A recent piece of campaign mail from the Illinois Republican Party on behalf of Congressman Mark Kirk attacked Democratic candidate Dan Seals, saying he "hasn't been employed since 2006." Mark Kirk himself was quoted this summer as saying Seals "has no steady job. He made $5,000 in income this year."

Those are inaccurate accusations that are strange. Kirk's two previous Democratic opponents for Congress, Lee Goodman and Hank Perritt, were not employed full-time while running their campaigns against Kirk and also had reduced incomes. He did not make an issue of these other candidates' employment status. Can anyone figure out why Seals is different? It seems like Mark Kirk takes liberties with the truth in a manner similar to John McCain's presidential campaign, spreading lies mixed in with exaggerations.

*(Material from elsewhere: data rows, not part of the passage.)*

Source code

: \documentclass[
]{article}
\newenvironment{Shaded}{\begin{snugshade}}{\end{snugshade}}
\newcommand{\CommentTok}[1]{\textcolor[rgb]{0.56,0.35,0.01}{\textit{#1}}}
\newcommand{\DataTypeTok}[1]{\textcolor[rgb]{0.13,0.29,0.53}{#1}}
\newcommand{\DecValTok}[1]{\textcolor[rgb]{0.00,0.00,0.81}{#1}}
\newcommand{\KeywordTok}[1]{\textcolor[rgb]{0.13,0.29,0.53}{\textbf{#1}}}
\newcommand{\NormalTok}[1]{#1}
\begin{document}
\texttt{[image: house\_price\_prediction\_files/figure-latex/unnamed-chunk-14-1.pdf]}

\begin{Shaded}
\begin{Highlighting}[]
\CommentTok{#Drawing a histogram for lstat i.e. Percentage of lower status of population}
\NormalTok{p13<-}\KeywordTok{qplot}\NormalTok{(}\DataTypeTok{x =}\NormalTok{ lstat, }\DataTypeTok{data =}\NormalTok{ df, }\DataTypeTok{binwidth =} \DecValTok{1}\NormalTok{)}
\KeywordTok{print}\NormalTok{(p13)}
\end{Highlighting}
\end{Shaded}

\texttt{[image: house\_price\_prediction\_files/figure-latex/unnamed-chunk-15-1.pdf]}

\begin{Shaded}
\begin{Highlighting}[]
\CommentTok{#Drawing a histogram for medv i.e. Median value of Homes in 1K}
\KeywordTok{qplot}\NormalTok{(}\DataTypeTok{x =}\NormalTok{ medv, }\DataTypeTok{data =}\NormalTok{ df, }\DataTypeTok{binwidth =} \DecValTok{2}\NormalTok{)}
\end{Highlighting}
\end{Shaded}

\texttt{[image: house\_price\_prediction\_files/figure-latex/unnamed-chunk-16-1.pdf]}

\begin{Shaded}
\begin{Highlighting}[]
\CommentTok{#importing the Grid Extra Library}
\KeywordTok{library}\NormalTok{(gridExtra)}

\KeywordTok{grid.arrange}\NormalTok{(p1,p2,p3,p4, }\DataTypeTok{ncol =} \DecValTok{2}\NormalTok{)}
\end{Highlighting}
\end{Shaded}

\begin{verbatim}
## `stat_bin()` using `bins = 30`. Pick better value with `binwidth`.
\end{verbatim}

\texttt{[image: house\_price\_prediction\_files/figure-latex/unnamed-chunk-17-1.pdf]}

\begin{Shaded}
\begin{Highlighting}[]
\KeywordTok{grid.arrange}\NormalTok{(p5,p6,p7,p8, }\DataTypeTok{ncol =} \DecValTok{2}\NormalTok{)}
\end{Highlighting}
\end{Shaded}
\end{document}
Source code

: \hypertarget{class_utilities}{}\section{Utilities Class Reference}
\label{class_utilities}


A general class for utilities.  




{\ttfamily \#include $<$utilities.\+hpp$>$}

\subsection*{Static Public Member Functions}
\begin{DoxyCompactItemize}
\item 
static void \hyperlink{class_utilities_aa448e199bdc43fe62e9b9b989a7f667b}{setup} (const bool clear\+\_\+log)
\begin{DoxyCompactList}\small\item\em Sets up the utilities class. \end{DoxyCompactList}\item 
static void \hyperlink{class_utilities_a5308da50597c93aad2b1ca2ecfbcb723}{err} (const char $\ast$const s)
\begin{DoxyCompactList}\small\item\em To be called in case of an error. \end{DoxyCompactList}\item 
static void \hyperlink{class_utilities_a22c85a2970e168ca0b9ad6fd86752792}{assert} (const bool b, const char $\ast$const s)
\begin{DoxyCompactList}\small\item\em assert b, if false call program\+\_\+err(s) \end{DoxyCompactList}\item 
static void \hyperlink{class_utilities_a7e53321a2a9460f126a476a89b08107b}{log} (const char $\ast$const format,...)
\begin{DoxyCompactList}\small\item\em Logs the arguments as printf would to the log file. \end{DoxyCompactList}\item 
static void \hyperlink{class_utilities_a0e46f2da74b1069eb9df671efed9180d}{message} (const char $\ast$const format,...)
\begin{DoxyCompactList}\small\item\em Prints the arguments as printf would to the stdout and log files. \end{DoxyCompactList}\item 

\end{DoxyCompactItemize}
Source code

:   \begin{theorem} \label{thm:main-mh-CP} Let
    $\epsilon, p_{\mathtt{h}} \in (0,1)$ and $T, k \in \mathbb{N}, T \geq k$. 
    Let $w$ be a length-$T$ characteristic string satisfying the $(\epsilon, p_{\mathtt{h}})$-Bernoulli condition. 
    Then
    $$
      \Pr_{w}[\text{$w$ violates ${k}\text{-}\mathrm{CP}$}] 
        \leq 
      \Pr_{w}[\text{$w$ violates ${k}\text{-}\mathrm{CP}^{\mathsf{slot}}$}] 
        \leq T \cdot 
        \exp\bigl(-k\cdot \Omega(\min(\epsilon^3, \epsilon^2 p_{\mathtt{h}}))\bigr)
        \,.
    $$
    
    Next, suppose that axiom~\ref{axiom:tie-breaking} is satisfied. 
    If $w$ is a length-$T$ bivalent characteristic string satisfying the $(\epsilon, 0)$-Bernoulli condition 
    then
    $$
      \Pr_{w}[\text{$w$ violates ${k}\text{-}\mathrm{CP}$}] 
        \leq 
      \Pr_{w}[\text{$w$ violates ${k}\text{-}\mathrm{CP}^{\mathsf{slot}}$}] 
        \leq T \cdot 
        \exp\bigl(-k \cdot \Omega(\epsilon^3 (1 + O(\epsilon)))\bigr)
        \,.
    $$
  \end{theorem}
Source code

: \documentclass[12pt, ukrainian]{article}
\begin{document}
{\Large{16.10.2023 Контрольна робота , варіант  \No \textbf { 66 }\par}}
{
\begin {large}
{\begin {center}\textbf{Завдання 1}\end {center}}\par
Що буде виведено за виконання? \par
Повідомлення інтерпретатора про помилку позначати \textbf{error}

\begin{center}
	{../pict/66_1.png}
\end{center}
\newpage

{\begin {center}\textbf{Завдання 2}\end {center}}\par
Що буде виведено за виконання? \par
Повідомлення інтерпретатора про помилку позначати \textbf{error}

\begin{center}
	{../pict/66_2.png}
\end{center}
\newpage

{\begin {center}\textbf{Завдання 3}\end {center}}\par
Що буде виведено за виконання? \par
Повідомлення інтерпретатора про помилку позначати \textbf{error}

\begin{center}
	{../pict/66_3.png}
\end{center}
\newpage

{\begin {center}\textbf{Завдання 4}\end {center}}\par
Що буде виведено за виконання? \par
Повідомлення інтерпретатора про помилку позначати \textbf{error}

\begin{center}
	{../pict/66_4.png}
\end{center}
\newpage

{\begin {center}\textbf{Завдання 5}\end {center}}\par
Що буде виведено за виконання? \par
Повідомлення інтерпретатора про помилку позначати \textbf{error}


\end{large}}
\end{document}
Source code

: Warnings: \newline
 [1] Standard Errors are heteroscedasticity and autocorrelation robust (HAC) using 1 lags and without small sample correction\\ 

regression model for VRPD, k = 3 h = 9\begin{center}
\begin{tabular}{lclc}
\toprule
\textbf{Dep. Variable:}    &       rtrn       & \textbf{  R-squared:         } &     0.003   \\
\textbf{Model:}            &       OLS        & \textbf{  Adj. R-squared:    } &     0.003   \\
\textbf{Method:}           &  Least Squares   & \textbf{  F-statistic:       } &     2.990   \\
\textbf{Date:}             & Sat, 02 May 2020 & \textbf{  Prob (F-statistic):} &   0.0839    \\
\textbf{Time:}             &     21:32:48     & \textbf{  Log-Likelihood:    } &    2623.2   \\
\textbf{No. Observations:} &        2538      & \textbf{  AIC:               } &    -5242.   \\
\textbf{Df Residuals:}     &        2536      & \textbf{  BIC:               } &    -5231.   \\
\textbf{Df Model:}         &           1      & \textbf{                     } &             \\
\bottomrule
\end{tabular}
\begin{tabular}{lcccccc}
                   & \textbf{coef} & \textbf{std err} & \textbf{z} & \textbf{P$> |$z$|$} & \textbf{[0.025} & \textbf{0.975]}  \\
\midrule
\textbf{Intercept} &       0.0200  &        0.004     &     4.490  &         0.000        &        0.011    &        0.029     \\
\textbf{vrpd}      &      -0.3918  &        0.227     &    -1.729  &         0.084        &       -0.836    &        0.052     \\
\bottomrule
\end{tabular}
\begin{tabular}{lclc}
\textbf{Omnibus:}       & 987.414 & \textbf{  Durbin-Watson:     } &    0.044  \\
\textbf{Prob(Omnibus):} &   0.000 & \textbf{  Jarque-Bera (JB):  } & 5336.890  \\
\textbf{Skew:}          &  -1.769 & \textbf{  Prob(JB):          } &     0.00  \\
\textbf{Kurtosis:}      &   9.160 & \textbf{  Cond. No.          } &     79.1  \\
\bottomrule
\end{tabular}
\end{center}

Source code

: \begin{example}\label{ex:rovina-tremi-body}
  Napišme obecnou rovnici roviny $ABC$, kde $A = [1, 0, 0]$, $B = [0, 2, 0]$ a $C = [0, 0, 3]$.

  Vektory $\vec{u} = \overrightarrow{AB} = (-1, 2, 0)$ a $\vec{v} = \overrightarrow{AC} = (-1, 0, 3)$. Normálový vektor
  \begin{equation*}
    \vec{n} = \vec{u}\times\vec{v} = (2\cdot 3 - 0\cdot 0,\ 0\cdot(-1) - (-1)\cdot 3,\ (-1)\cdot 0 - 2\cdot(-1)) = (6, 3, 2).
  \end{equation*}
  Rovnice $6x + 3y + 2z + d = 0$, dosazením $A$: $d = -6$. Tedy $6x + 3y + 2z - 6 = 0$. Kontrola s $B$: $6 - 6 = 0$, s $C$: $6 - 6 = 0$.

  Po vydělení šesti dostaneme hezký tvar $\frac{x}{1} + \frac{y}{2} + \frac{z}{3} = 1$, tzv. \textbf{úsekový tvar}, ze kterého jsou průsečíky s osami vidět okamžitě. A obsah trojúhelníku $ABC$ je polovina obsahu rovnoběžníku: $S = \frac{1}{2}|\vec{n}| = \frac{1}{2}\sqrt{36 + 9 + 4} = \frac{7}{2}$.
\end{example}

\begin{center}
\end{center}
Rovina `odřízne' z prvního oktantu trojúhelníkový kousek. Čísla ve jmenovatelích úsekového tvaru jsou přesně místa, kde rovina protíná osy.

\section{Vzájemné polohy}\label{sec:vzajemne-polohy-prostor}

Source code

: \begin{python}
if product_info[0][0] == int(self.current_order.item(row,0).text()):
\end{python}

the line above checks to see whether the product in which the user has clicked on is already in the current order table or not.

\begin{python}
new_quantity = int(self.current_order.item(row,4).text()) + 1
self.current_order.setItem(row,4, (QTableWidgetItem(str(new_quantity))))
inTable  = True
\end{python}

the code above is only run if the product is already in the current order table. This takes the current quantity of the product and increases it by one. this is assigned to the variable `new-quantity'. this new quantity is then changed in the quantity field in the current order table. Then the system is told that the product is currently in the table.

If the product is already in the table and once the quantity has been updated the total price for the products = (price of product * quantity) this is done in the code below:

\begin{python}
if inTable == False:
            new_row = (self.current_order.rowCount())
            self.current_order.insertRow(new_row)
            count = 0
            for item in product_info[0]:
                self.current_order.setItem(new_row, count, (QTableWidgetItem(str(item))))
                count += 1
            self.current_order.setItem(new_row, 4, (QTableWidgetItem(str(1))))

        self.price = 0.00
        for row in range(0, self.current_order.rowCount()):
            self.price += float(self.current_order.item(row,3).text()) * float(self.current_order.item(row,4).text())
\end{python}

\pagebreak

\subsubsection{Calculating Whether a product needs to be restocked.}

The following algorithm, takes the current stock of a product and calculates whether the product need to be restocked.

While it is true that Dan Seals did not work in a full-time, 40-hour a week position, he has been employed as a business consultant and as a lecturer at Northwestern University. As any consultant knows, work can be interrupted. It comes with the territory.

During the 2000 election campaign when Kirk was first elected to Congress, he himself did not hold a full-time job and only reported a $7,000 income that year.

Is this a case of the teapot calling out the black kettle? Those coded words about Seals' employment have been repeated and expanded by Kirk supporters. More than once, I have heard local Republicans quietly refer to Seals as "that unemployed black guy" and Seals supporters canvassing neighborhoods called "people from Chicago."

It is Mark Kirk who let his campaign slide into a gutter with these racially coded words.

For a Republican who masquerades as a "thoughtful independent", Kirk only proves that he is just another negative Republican.